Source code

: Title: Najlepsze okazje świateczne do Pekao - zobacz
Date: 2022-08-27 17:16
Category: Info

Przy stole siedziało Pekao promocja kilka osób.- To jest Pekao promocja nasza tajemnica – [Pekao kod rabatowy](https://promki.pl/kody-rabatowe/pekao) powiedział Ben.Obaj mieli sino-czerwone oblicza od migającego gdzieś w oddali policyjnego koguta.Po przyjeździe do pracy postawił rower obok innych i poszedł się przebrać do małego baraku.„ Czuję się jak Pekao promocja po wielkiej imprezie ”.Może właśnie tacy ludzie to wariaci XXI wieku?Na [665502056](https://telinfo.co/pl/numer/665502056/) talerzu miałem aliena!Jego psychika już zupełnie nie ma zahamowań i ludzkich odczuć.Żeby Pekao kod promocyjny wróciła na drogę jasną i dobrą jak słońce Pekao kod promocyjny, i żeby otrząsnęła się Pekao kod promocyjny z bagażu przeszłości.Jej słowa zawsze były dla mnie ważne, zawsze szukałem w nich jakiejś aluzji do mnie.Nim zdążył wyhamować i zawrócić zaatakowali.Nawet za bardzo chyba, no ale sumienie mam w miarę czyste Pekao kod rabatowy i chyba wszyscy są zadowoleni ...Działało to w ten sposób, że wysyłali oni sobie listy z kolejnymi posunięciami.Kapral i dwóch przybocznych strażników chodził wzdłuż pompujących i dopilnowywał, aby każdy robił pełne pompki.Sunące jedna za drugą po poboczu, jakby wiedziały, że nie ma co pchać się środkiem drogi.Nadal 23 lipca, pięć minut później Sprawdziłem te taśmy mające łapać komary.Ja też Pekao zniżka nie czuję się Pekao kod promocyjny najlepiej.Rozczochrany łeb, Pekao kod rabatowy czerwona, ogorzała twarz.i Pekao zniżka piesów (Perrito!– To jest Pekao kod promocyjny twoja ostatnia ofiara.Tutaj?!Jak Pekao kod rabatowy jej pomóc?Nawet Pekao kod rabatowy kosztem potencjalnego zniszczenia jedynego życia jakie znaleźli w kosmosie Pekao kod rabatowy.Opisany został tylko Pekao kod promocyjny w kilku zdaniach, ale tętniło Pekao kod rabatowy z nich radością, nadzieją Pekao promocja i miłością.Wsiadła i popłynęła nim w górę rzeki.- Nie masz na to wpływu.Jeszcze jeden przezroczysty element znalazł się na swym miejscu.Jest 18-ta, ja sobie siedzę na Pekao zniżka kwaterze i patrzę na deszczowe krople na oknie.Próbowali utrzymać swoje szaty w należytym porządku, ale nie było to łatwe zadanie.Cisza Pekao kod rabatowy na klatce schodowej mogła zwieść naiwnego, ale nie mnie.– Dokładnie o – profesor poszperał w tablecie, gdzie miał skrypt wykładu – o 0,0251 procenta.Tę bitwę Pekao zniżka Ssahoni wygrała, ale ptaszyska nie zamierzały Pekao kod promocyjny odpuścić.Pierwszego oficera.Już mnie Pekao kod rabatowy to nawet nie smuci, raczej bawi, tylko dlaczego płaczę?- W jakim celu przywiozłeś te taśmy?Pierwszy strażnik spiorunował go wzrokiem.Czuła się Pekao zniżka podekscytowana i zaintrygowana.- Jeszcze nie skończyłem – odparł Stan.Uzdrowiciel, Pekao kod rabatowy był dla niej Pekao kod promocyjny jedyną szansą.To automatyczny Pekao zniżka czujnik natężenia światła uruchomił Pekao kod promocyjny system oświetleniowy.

********

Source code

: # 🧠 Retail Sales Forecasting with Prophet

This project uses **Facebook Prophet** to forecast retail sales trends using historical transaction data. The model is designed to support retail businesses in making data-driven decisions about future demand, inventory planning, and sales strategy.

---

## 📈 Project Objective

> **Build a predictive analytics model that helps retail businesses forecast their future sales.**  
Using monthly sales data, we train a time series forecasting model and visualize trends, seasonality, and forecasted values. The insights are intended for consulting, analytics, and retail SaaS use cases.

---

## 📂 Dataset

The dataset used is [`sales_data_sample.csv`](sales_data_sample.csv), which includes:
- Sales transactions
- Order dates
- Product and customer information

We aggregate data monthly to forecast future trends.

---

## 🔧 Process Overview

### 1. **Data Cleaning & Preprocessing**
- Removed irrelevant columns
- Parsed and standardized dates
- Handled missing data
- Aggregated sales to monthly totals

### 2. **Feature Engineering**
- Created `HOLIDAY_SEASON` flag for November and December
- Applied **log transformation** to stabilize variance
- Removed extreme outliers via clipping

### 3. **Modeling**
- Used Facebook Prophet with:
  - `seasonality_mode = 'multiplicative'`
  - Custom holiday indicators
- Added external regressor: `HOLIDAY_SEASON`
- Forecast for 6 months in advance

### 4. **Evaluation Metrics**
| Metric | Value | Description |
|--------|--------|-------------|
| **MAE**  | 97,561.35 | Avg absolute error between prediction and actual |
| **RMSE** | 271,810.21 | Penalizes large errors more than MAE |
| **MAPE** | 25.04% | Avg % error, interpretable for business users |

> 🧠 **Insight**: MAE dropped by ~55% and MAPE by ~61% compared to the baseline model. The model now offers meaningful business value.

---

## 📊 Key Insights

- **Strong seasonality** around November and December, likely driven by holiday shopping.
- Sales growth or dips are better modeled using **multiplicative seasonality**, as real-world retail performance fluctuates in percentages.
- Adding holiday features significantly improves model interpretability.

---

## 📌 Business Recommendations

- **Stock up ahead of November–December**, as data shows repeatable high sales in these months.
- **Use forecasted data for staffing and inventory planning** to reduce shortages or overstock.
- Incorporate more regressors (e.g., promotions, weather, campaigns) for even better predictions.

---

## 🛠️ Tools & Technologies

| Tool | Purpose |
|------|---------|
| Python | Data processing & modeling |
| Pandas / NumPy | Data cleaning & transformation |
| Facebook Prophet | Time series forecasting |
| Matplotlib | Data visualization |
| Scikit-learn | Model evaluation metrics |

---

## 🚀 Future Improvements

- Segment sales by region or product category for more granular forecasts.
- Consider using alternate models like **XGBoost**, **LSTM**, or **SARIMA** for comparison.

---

********

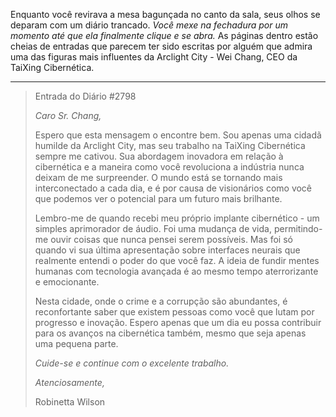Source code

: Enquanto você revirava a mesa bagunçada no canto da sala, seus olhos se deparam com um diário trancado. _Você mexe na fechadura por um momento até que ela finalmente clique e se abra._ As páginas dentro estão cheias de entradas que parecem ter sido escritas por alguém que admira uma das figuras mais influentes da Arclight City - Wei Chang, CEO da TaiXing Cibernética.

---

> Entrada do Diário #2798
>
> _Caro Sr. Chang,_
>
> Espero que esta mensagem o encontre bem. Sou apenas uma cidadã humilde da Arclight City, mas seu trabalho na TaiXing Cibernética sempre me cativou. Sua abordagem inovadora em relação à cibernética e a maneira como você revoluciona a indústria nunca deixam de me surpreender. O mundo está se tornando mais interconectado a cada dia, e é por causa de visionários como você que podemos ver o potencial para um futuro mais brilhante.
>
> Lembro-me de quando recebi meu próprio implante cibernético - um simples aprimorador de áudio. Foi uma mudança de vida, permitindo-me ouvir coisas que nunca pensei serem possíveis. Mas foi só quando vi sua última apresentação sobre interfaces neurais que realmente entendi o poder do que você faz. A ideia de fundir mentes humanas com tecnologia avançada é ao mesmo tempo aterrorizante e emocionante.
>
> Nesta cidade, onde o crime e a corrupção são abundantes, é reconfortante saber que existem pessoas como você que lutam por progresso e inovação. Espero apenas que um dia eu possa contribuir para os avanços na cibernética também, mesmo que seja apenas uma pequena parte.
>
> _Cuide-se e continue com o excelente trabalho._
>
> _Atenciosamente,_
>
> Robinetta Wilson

********

▶ [ASSIGNMENT]
Using the records above, copy word for word the line with "business users |", the line with "- **Strong seasonality**", and every line between them.

▶ [RESULT FOR THIS TASK]
| **MAPE** | 25.04% | Avg % error, interpretable for business users |

> 🧠 **Insight**: MAE dropped by ~55% and MAPE by ~61% compared to the baseline model. The model now offers meaningful business value.

---

## 📊 Key Insights

- **Strong seasonality** around November and December, likely driven by holiday shopping.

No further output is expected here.